Assignment: In the entries below, find every line holding the string "application" and collect it.

Source texts of formatted documents
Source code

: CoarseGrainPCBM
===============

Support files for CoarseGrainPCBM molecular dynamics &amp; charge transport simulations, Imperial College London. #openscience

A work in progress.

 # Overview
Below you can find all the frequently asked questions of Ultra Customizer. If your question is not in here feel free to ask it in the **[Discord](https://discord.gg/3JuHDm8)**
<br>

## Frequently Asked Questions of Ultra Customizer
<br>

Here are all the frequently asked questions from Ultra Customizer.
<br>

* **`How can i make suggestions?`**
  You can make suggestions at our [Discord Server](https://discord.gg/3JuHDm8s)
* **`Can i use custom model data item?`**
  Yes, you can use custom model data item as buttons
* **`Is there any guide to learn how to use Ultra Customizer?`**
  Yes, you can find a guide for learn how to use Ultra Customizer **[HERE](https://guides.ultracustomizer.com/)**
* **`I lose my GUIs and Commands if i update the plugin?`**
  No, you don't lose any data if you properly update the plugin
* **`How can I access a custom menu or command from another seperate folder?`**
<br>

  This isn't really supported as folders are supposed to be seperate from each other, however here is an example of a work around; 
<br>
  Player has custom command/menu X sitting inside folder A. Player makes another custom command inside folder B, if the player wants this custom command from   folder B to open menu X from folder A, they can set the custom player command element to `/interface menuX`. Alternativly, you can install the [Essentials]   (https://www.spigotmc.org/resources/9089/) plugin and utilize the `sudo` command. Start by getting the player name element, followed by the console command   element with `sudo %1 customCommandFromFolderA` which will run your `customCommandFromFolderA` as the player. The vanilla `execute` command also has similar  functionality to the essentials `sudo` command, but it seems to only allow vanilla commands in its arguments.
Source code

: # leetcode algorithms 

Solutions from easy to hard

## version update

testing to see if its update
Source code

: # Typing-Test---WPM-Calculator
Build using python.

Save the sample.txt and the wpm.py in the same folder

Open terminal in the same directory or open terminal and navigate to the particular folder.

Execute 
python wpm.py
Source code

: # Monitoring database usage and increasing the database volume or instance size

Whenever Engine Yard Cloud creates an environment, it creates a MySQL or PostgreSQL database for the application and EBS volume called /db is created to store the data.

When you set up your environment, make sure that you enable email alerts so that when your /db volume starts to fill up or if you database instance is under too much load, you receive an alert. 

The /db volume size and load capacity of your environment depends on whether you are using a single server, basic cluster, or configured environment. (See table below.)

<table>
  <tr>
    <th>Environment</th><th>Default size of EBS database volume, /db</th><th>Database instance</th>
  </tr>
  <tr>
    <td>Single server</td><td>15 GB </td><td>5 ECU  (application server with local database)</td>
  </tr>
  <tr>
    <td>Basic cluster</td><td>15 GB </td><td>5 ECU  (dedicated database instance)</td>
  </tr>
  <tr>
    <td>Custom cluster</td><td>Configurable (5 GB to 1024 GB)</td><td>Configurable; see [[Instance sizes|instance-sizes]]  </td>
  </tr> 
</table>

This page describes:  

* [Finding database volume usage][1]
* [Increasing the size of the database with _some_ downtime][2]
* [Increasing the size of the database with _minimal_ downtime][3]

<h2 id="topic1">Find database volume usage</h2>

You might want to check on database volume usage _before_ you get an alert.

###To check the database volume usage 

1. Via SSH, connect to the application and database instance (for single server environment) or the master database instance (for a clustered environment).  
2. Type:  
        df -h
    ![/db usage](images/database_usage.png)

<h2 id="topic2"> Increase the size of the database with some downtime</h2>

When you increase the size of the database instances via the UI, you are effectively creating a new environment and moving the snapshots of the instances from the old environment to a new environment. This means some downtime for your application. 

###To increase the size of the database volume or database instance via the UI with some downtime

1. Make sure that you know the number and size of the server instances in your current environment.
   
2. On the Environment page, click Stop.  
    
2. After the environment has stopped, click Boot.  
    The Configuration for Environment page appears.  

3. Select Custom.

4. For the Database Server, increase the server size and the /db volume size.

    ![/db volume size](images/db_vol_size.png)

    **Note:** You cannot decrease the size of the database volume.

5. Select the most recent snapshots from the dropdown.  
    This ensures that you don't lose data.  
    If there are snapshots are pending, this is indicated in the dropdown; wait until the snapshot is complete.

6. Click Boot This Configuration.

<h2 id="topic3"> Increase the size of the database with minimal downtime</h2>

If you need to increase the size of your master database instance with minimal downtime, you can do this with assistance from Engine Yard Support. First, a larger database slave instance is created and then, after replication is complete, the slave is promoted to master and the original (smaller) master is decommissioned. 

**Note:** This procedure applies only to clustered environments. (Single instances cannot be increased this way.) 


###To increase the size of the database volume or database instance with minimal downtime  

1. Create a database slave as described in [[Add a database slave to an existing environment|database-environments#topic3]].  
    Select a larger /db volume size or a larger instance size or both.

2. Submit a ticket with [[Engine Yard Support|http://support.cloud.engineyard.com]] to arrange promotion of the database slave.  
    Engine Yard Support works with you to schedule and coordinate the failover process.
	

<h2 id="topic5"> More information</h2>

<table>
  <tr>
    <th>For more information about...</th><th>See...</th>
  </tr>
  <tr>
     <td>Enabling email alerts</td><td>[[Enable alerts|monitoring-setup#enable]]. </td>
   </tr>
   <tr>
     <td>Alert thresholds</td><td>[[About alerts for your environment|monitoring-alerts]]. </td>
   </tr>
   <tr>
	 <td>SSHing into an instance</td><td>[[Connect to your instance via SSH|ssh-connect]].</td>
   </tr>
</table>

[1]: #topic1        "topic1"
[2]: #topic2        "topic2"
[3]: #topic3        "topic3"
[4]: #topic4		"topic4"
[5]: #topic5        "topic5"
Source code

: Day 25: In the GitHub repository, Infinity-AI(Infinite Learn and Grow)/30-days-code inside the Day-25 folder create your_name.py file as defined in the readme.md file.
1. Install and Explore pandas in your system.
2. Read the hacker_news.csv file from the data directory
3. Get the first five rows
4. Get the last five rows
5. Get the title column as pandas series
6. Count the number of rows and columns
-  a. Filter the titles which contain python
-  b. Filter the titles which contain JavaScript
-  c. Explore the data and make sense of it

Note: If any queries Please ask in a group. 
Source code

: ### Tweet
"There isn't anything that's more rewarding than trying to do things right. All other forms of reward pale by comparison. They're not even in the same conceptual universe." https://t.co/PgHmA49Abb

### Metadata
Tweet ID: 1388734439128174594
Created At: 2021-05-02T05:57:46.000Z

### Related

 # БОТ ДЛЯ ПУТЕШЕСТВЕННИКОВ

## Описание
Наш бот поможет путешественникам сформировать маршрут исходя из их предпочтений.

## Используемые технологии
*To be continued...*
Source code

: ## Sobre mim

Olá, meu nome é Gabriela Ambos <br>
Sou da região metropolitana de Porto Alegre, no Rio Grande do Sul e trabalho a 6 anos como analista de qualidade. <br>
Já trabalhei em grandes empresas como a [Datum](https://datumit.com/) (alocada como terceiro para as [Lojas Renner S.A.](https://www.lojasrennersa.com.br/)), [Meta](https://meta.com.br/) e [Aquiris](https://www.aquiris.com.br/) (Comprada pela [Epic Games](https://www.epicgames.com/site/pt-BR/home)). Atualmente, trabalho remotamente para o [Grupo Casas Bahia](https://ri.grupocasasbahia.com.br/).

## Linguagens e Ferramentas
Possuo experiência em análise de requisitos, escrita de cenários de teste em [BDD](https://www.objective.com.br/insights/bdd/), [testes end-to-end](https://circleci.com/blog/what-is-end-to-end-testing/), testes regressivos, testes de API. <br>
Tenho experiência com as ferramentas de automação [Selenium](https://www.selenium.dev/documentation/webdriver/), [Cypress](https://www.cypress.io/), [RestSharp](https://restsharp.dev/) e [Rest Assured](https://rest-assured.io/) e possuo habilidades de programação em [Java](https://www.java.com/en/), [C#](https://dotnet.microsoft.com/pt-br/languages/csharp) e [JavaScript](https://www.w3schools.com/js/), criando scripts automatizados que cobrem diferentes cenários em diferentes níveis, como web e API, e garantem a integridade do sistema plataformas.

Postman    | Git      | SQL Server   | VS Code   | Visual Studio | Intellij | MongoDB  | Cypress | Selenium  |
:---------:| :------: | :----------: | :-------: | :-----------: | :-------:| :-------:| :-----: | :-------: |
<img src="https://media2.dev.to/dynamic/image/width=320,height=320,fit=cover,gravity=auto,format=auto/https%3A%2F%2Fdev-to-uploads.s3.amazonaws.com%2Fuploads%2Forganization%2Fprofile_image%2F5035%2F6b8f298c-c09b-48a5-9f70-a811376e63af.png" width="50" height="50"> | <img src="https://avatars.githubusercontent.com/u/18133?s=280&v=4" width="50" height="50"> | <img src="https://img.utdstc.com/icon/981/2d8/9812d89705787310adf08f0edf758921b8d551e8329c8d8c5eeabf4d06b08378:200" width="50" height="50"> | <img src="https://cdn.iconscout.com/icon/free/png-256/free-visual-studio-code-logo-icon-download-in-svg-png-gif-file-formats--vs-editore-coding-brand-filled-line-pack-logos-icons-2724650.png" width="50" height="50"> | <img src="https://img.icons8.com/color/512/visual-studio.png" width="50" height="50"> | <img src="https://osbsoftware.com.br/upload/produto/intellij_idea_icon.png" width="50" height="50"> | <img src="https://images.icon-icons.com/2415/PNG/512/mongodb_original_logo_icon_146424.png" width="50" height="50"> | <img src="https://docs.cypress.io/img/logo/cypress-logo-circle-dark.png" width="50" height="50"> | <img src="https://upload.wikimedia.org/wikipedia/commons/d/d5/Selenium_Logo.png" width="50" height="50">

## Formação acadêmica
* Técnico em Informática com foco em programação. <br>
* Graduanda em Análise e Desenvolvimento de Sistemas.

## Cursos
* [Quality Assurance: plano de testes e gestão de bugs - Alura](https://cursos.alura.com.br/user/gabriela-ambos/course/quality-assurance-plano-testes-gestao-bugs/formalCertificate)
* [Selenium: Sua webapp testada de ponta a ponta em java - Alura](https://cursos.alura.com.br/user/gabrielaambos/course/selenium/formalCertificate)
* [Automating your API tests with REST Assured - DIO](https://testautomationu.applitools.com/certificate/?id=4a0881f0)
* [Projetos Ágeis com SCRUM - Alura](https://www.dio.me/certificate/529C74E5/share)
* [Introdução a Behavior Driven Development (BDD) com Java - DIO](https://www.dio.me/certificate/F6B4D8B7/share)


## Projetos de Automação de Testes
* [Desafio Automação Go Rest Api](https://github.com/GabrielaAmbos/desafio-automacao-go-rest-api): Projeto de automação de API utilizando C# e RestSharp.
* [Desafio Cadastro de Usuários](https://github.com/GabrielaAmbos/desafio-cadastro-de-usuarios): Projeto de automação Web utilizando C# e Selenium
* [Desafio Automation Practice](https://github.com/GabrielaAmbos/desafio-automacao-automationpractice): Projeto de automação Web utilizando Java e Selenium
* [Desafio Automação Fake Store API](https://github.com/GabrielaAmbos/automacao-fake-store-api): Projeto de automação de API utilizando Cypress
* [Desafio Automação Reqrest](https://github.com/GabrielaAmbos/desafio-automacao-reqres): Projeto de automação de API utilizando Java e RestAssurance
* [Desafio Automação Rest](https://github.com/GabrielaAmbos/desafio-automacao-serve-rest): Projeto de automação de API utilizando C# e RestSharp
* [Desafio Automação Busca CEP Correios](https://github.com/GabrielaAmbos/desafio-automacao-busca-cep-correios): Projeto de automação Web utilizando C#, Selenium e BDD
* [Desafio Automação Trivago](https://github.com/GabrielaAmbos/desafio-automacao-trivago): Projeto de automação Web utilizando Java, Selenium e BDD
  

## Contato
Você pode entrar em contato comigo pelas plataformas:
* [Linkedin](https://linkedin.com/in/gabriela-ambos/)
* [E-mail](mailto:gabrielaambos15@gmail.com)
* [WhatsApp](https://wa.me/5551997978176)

Task answer:
Whenever Engine Yard Cloud creates an environment, it creates a MySQL or PostgreSQL database for the application and EBS volume called /db is created to store the data.
    <td>Single server</td><td>15 GB </td><td>5 ECU  (application server with local database)</td>
1. Via SSH, connect to the application and database instance (for single server environment) or the master database instance (for a clustered environment).  
When you increase the size of the database instances via the UI, you are effectively creating a new environment and moving the snapshots of the instances from the old environment to a new environment. This means some downtime for your application. 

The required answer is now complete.